• [PROBLEM DETAILS]: Print out every entry that follows, exactly as written.
=-=-=
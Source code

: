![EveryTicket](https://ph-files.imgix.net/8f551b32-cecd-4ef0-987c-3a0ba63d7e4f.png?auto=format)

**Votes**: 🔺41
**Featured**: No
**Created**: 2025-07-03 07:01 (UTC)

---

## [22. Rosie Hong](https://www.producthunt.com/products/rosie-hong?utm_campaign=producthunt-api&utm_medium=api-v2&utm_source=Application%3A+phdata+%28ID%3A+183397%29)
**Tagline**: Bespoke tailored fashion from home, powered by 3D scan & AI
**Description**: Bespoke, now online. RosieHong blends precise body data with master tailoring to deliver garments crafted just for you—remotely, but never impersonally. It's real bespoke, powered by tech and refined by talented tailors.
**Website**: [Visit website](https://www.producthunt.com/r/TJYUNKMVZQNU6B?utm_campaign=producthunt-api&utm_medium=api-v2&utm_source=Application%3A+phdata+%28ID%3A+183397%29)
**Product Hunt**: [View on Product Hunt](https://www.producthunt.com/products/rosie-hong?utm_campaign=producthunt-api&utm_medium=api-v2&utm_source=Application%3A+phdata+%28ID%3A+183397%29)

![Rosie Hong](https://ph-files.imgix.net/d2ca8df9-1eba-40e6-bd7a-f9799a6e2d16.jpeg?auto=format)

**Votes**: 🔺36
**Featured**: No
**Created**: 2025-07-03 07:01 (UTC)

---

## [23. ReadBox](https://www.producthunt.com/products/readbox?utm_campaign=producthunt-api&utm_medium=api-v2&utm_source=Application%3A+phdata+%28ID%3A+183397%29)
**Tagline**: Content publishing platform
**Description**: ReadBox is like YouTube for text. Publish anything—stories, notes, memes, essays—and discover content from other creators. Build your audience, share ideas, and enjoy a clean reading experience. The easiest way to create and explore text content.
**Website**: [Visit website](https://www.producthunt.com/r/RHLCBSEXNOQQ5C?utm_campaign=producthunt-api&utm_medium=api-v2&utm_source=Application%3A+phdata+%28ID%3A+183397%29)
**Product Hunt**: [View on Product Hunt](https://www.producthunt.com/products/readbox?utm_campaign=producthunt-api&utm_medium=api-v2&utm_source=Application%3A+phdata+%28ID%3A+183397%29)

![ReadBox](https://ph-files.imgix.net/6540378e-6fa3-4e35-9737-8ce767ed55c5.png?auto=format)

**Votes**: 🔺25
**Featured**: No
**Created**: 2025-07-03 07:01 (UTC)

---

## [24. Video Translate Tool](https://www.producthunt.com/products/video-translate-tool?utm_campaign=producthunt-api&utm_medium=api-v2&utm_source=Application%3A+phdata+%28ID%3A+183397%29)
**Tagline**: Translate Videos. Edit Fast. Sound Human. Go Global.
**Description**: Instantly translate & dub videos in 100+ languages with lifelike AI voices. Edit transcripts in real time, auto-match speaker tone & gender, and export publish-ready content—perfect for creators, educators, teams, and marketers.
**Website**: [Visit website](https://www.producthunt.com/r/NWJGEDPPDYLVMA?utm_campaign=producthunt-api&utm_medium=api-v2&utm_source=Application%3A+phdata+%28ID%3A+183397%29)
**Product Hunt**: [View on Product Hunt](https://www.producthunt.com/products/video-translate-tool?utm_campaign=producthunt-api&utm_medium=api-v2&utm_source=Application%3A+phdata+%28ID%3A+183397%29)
=-=-=
• [RESULT BELOW]:
Source code

:![EveryTicket](https://ph-files.imgix.net/8f551b32-cecd-4ef0-987c-3a0ba63d7e4f.png?auto=format)

**Votes**: 🔺41
**Featured**: No
**Created**: 2025-07-03 07:01 (UTC)

---

## [22. Rosie Hong](https://www.producthunt.com/products/rosie-hong?utm_campaign=producthunt-api&utm_medium=api-v2&utm_source=Application%3A+phdata+%28ID%3A+183397%29)
**Tagline**: Bespoke tailored fashion from home, powered by 3D scan & AI
**Description**: Bespoke, now online. RosieHong blends precise body data with master tailoring to deliver garments crafted just for you—remotely, but never impersonally. It's real bespoke, powered by tech and refined by talented tailors.
**Website**: [Visit website](https://www.producthunt.com/r/TJYUNKMVZQNU6B?utm_campaign=producthunt-api&utm_medium=api-v2&utm_source=Application%3A+phdata+%28ID%3A+183397%29)
**Product Hunt**: [View on Product Hunt](https://www.producthunt.com/products/rosie-hong?utm_campaign=producthunt-api&utm_medium=api-v2&utm_source=Application%3A+phdata+%28ID%3A+183397%29)

![Rosie Hong](https://ph-files.imgix.net/d2ca8df9-1eba-40e6-bd7a-f9799a6e2d16.jpeg?auto=format)

**Votes**: 🔺36
**Featured**: No
**Created**: 2025-07-03 07:01 (UTC)

---

## [23. ReadBox](https://www.producthunt.com/products/readbox?utm_campaign=producthunt-api&utm_medium=api-v2&utm_source=Application%3A+phdata+%28ID%3A+183397%29)
**Tagline**: Content publishing platform
**Description**: ReadBox is like YouTube for text. Publish anything—stories, notes, memes, essays—and discover content from other creators. Build your audience, share ideas, and enjoy a clean reading experience. The easiest way to create and explore text content.
**Website**: [Visit website](https://www.producthunt.com/r/RHLCBSEXNOQQ5C?utm_campaign=producthunt-api&utm_medium=api-v2&utm_source=Application%3A+phdata+%28ID%3A+183397%29)
**Product Hunt**: [View on Product Hunt](https://www.producthunt.com/products/readbox?utm_campaign=producthunt-api&utm_medium=api-v2&utm_source=Application%3A+phdata+%28ID%3A+183397%29)

![ReadBox](https://ph-files.imgix.net/6540378e-6fa3-4e35-9737-8ce767ed55c5.png?auto=format)

**Votes**: 🔺25
**Featured**: No
**Created**: 2025-07-03 07:01 (UTC)

---

## [24. Video Translate Tool](https://www.producthunt.com/products/video-translate-tool?utm_campaign=producthunt-api&utm_medium=api-v2&utm_source=Application%3A+phdata+%28ID%3A+183397%29)
**Tagline**: Translate Videos. Edit Fast. Sound Human. Go Global.
**Description**: Instantly translate & dub videos in 100+ languages with lifelike AI voices. Edit transcripts in real time, auto-match speaker tone & gender, and export publish-ready content—perfect for creators, educators, teams, and marketers.
**Website**: [Visit website](https://www.producthunt.com/r/NWJGEDPPDYLVMA?utm_campaign=producthunt-api&utm_medium=api-v2&utm_source=Application%3A+phdata+%28ID%3A+183397%29)
**Product Hunt**: [View on Product Hunt](https://www.producthunt.com/products/video-translate-tool?utm_campaign=producthunt-api&utm_medium=api-v2&utm_source=Application%3A+phdata+%28ID%3A+183397%29)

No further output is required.